Eh bien, le voyage d’exploration à travers la littérature m’a toujours séduit et attiré. Je ne suis plus de ces enfants qui rêvent la gloire et que le besoin d’un nom dévore. Bien au contraire, faire parler de soi est à mes yeux le malheur de la chose, l’épine du chemin, et, si j’étais sûr d’avoir beaucoup de succès, je garderais peut-être un strict anonyme. Ce qui me tente, c’est cette indépendance de la pensée qui peut toucher à tout, cette variété de sujets qu’un peu de talent peut rendre malléables, ce contact sans entraves avec la vérité, cette libre recherche du réel dans l’idéal, ou de l’idéal dans le réel, selon la tendance et la nature de l’esprit qui s’y porte. Plus j’y ai songé, plus j’ai trouvé que c’était là le plus agréable emploi des facultés humaines et un véritable sybaritisme de l’intelligence. Une telle ambition venait naturellement à un garçon assez gâté sous le rapport du bien-être, pouvant attendre son heure et se permettre de tâter le public par les essais les plus humbles et les plus frivoles. Tout en me ménageant de la sorte, je me suis néanmoins un peu enrichi au dedans, me disant toujours que je me lancerais franchement le plus tard possible. Il n’y a plus à tarder ; mûr ou non, il faut que le fruit tombe et aille au marché. C’est là, diras-tu, le côté triste ; mais pourquoi ne serait-ce pas le coté gai ? Je n’ai, en fait de profit, que l’ambition du strict nécessaire, et il me semble que je porte en moi de quoi conquérir le superflu.
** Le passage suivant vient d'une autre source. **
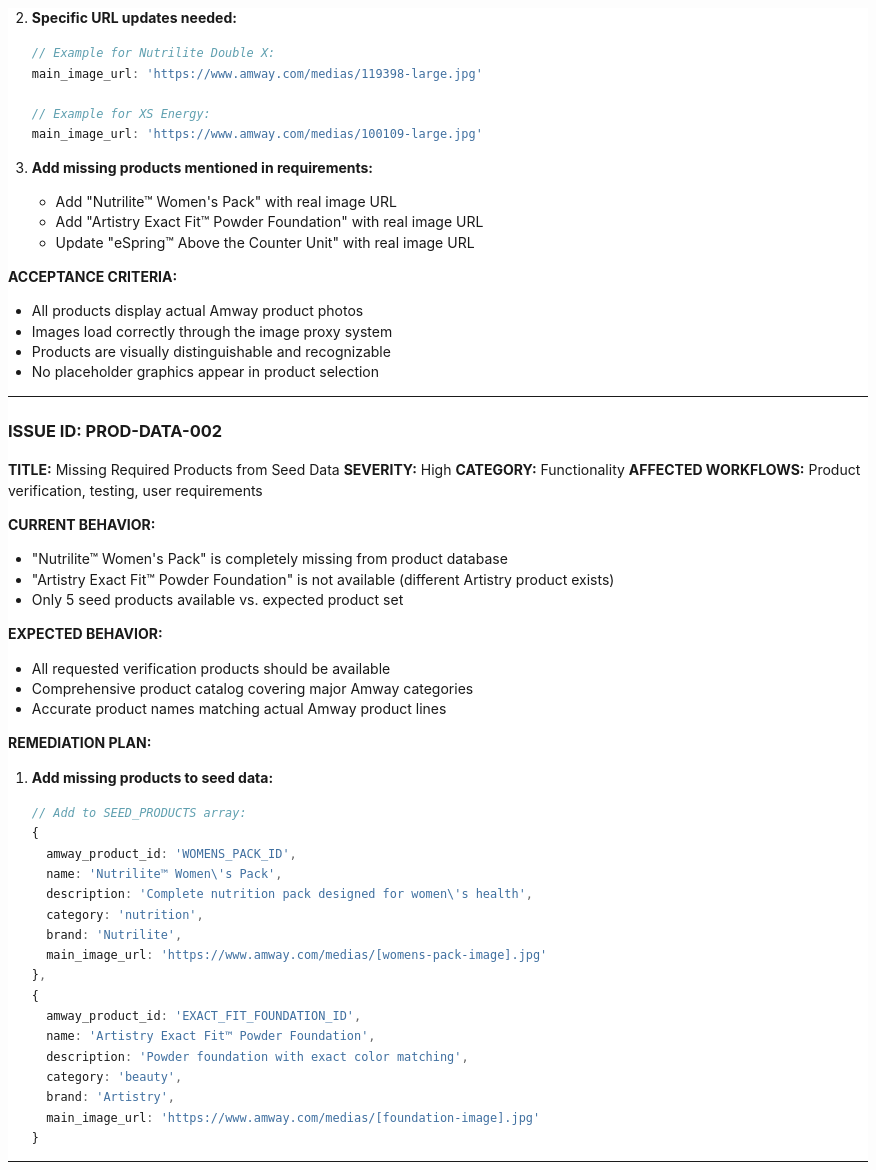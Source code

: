2. **Specific URL updates needed:**
   ```typescript
   // Example for Nutrilite Double X:
   main_image_url: 'https://www.amway.com/medias/119398-large.jpg'

   // Example for XS Energy:
   main_image_url: 'https://www.amway.com/medias/100109-large.jpg'
   ```

3. **Add missing products mentioned in requirements:**
   - Add "Nutrilite™ Women's Pack" with real image URL
   - Add "Artistry Exact Fit™ Powder Foundation" with real image URL
   - Update "eSpring™ Above the Counter Unit" with real image URL

**ACCEPTANCE CRITERIA:**
- All products display actual Amway product photos
- Images load correctly through the image proxy system
- Products are visually distinguishable and recognizable
- No placeholder graphics appear in product selection

---

### ISSUE ID: PROD-DATA-002
**TITLE:** Missing Required Products from Seed Data
**SEVERITY:** High
**CATEGORY:** Functionality
**AFFECTED WORKFLOWS:** Product verification, testing, user requirements

**CURRENT BEHAVIOR:**
- "Nutrilite™ Women's Pack" is completely missing from product database
- "Artistry Exact Fit™ Powder Foundation" is not available (different Artistry product exists)
- Only 5 seed products available vs. expected product set

**EXPECTED BEHAVIOR:**
- All requested verification products should be available
- Comprehensive product catalog covering major Amway categories
- Accurate product names matching actual Amway product lines

**REMEDIATION PLAN:**
1. **Add missing products to seed data:**
   ```typescript
   // Add to SEED_PRODUCTS array:
   {
     amway_product_id: 'WOMENS_PACK_ID',
     name: 'Nutrilite™ Women\'s Pack',
     description: 'Complete nutrition pack designed for women\'s health',
     category: 'nutrition',
     brand: 'Nutrilite',
     main_image_url: 'https://www.amway.com/medias/[womens-pack-image].jpg'
   },
   {
     amway_product_id: 'EXACT_FIT_FOUNDATION_ID',
     name: 'Artistry Exact Fit™ Powder Foundation',
     description: 'Powder foundation with exact color matching',
     category: 'beauty',
     brand: 'Artistry',
     main_image_url: 'https://www.amway.com/medias/[foundation-image].jpg'
   }
   ```

---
Je peux me tromper : qu’importe ? J’ai beaucoup d’orgueil et pas du tout de vanité. Si je suis un fruit sec littéraire, si je ne fais pas mieux le drame, la critique ou le roman que le vaudeville, j’en rirai, je te le promets, et il sera temps alors de me servir de mon latin, de mes mathématiques et de tout ce qui peut me faire devenir un professeur à deux ou trois mille francs d’appointements, maximum de ma cupidité.

Laisse-moi donc partir pour l’aventure littéraire, pour le beau pays de romancie, sans m’inquiéter du cheval qui m’y portera. Si mon positivisme est un dada trop rétif, nous passerons sans humeur et sans désespoir à un autre exercice.
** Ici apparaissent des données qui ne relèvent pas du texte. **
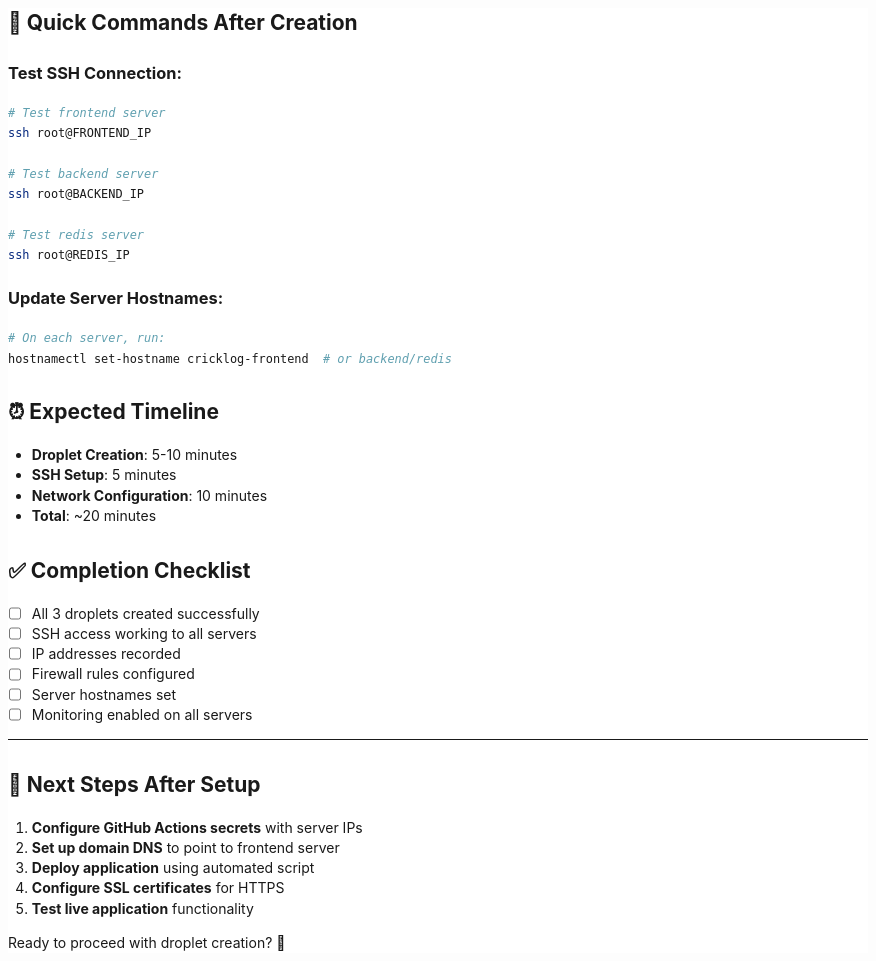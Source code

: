 ## 🚀 **Quick Commands After Creation**

### **Test SSH Connection:**
```bash
# Test frontend server
ssh root@FRONTEND_IP

# Test backend server  
ssh root@BACKEND_IP

# Test redis server
ssh root@REDIS_IP
```

### **Update Server Hostnames:**
```bash
# On each server, run:
hostnamectl set-hostname cricklog-frontend  # or backend/redis
```

## ⏰ **Expected Timeline**
- **Droplet Creation**: 5-10 minutes
- **SSH Setup**: 5 minutes
- **Network Configuration**: 10 minutes
- **Total**: ~20 minutes

## ✅ **Completion Checklist**
- [ ] All 3 droplets created successfully
- [ ] SSH access working to all servers
- [ ] IP addresses recorded
- [ ] Firewall rules configured
- [ ] Server hostnames set
- [ ] Monitoring enabled on all servers

---

## 🎯 **Next Steps After Setup**
1. **Configure GitHub Actions secrets** with server IPs
2. **Set up domain DNS** to point to frontend server
3. **Deploy application** using automated script
4. **Configure SSL certificates** for HTTPS
5. **Test live application** functionality

Ready to proceed with droplet creation? 🚀
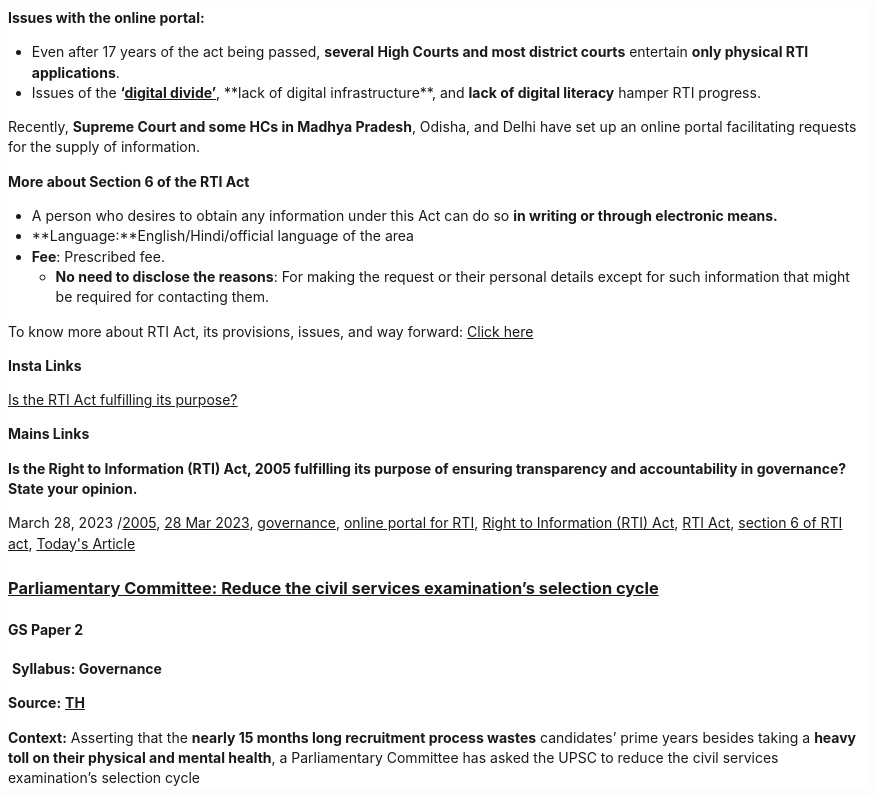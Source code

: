 **Issues with the online portal:**

- Even after 17 years of the act being passed, **several High Courts and most district courts** entertain **only physical RTI applications**.
- Issues of the **‘**[**digital divide’**](https://www.insightsonindia.com/science-technology/communication-and-it-technology/digital-divide/#:~:text=Digital%20divide%20is%20any%20uneven,or%20geopolitical%20criteria%2C%20or%20otherwise.), **lack of digital infrastructure**, and **lack of digital literacy** hamper RTI progress.

Recently, **Supreme Court and some HCs in Madhya Pradesh**, Odisha, and Delhi have set up an online portal facilitating requests for the supply of information.

**More about Section 6 of the RTI Act**

- A person who desires to obtain any information under this Act can do so **in writing or through electronic means.**
- **Language:**English/Hindi/official language of the area
- **Fee**: Prescribed fee.
    - **No need to disclose the reasons**: For making the request or their personal details except for such information that might be required for contacting them.

To know more about RTI Act, its provisions, issues, and way forward: [Click here](https://www.insightsonindia.com/governance/governance-important-aspects/transparency/right-to-information-act/)

**Insta Links**

[Is the RTI Act fulfilling its purpose?](https://www.insightsonindia.com/2022/12/16/editorial-analysis-is-the-rti-act-fulfilling-its-purpose/)

**Mains Links**

**Is the Right to Information (RTI) Act, 2005 fulfilling its purpose of ensuring transparency and accountability in governance? State your opinion.**

March 28, 2023 /[2005](https://www.insightsonindia.com/tag/2005/ "2005"), [28 Mar 2023](https://www.insightsonindia.com/category/28-mar-2023/ "28 Mar 2023"), [governance](https://www.insightsonindia.com/tag/governance/ "governance"), [online portal for RTI](https://www.insightsonindia.com/tag/online-portal-for-rti/ "online portal for RTI"), [Right to Information (RTI) Act](https://www.insightsonindia.com/tag/right-to-information-rti-act/ "Right to Information (RTI) Act"), [RTI Act](https://www.insightsonindia.com/tag/rti-act/ "RTI Act"), [section 6 of RTI act](https://www.insightsonindia.com/tag/section-6-of-rti-act/ "section 6 of RTI act"), [Today's Article](https://www.insightsonindia.com/category/today-article/ "Today's Article")

### [Parliamentary Committee: Reduce the civil services examination’s selection cycle](https://www.insightsonindia.com/2023/03/28/parliamentary-committee-reduce-the-civil-services-examinations-selection-cycle/)

#### **GS Paper 2**

 **Syllabus: Governance**

**Source:** [**TH**](https://www.thehindu.com/news/national/reduce-civil-services-recruitment-cycle-assess-reason-for-candidates-low-turnout-par-panel-to-upsc/article66663970.ece?cx_testId=12&cx_testVariant=cx_1&cx_artPos=2&cx_experienceId=EXT8TLE3MA2V#cxrecs_s)

**Context:** Asserting that the **nearly 15 months long recruitment process wastes** candidates’ prime years besides taking a **heavy toll on their physical and mental health**, a Parliamentary Committee has asked the UPSC to reduce the civil services examination’s selection cycle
Mais qui sait si je suis positif par nature ? Tu en doutes, toi ; tu crois que je le suis de parti pris. C’est possible, je tends les bras à cette vérité qui m’attire et qui me paraît être la lumière de mon siècle ; mais j’ai des instincts poétiques tout comme un autre, j’aime à rêver, et rien ne m’empêchera de peindre la lutte d’un esprit contemplatif contre les rigides théories qui le sollicitent et le fouettent. Ce que je sais, c’est que, dans cette solitude complète où me voici, dans cette maisonnette isolée, battue des vents de l’hiver, avec ce sentiment solennel de mon isolement social et de ma liberté rachetée, les idées se présentent à moi comme des figures sereines et souriantes. L’expression ne me tourmente pas, elle vient sans effort. Je ne sais quel ordre se fait dans mon cerveau ; une clarté douce m’environne. Rien ne m’inquiète, et la forme que prendra mon œuvre est le moindre de mes soucis. Voyons par exemple ! ce que je t’écris là, en ce moment, ne vaut-il pas la peine d’être dit ? Cela n’a d’intérêt que pour toi ; soit ! mais que ce soit le tâtonnement d’un esprit vraiment sérieux qui va prendre son essor et qui mesure l’espace, cela devient la base d’un ensemble d’idées allant à un but, et dès lors c’est une question d’intérêt, sinon général, du moins collectif, car ma petite histoire personnelle est certainement celle de plusieurs autres. Je ne suis pas le seul qui, du jour au lendemain, se trouve jeté sans ressources et sans appui dans ce grand sauve qui peut de la société. Je ne suis pas le seul déclassé qui puisse se dire innocent de son désastre, qui apporte des forces neuves et une conscience nette à l’édifice d’une civilisation parfaitement indifférente à son impuissance, s’il échoue, mais toujours prête à s’enrichir de son apport, s’il lui apporte réellement quelque chose.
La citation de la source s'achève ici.